RECORDS SUPPLIED:
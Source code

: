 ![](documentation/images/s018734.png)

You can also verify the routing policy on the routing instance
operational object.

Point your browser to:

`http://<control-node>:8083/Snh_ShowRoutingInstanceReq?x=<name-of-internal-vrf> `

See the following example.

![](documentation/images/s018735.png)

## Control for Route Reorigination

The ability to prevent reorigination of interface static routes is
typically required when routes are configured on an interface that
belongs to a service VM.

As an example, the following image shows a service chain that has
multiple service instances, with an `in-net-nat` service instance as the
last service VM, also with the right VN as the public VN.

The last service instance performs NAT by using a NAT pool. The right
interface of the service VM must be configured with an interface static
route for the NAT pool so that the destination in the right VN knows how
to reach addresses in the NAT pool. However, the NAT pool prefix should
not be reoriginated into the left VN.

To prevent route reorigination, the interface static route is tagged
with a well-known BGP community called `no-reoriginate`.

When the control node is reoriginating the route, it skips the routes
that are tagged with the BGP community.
---
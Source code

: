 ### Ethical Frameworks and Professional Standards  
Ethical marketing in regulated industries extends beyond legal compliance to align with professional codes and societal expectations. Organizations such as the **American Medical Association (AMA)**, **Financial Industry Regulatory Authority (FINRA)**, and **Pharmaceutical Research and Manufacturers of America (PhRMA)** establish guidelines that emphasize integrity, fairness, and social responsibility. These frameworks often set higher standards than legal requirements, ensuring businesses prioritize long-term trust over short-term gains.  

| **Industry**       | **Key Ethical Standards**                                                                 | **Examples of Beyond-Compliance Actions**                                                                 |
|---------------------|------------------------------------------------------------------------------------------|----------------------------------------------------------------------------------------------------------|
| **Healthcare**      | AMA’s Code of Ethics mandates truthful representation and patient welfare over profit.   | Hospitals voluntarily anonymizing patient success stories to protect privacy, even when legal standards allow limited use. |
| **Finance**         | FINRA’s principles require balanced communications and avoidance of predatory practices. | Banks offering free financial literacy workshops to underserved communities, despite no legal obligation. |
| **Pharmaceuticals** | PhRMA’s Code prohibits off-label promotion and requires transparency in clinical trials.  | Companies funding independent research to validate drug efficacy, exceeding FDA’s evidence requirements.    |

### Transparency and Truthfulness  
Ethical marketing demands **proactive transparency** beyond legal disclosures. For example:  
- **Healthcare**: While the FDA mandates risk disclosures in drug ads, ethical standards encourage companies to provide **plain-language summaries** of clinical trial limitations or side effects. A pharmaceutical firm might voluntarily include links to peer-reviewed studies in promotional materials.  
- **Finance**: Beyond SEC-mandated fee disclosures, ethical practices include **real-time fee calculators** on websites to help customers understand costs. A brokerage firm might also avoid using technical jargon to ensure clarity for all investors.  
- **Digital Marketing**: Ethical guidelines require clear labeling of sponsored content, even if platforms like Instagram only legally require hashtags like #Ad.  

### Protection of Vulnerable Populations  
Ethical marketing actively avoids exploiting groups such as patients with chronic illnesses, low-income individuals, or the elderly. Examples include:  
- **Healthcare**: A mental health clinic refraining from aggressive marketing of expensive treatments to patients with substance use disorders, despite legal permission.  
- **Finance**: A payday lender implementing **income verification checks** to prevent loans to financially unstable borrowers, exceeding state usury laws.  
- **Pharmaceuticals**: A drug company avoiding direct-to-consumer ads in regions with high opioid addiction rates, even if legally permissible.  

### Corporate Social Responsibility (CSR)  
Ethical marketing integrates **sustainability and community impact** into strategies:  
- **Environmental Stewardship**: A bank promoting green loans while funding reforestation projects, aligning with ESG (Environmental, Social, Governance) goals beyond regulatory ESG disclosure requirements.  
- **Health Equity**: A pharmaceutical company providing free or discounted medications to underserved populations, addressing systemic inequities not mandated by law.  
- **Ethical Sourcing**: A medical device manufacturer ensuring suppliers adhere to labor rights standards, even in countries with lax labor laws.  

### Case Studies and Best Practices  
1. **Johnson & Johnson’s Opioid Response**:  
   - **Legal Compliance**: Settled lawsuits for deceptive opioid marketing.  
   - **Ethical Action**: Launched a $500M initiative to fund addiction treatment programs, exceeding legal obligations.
* * *
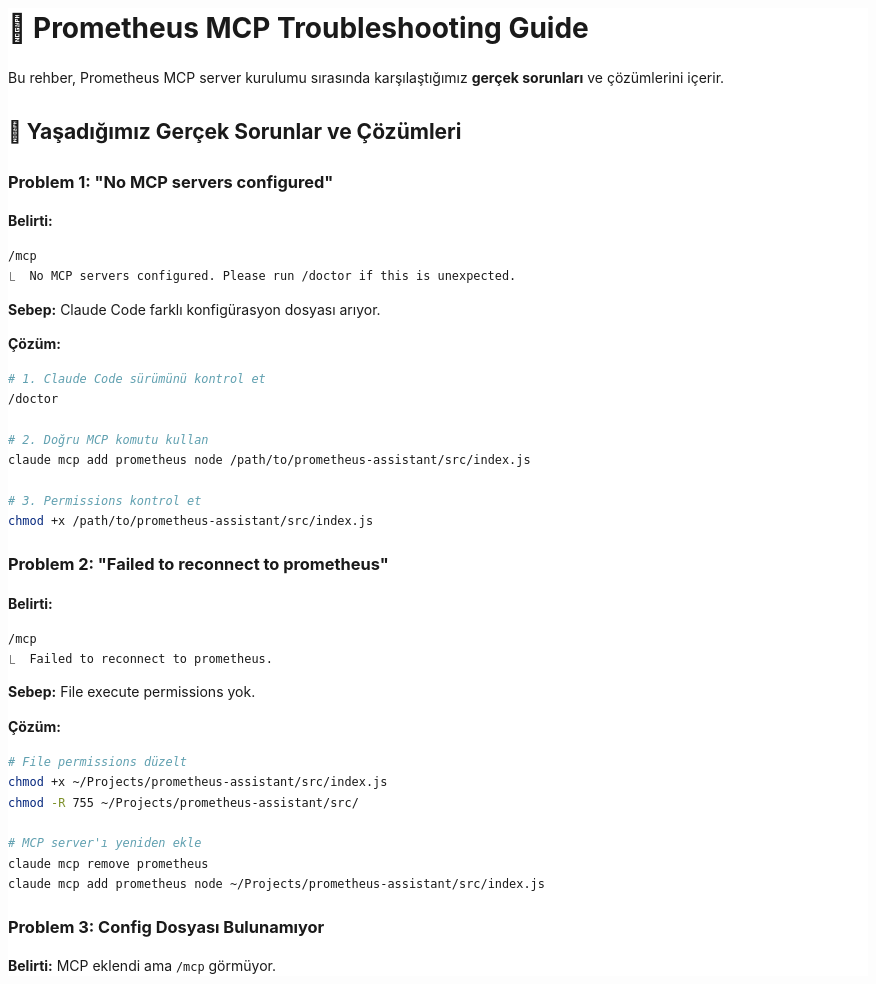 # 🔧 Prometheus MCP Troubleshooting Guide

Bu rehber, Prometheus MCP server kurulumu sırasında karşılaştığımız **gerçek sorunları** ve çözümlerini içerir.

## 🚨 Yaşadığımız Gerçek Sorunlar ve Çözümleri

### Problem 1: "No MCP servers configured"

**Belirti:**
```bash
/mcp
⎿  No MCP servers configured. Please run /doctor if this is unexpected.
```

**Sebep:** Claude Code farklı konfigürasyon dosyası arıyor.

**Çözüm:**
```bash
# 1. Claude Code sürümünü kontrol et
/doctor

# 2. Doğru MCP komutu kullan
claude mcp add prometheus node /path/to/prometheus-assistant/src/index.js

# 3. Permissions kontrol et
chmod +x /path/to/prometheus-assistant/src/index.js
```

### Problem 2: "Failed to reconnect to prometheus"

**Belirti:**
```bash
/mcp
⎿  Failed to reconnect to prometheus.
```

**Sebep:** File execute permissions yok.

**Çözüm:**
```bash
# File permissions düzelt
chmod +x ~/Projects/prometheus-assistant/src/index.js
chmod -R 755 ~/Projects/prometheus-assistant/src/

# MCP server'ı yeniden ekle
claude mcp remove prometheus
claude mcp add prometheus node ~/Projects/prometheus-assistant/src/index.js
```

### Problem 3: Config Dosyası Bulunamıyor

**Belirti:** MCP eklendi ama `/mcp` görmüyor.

TASK ITEM: Given the records above, reproduce precisely and only the lines between the line holding "The last service" and the line holding "To prevent route", inclusive.

TASK ANSWER:
The last service instance performs NAT by using a NAT pool. The right
interface of the service VM must be configured with an interface static
route for the NAT pool so that the destination in the right VN knows how
to reach addresses in the NAT pool. However, the NAT pool prefix should
not be reoriginated into the left VN.

To prevent route reorigination, the interface static route is tagged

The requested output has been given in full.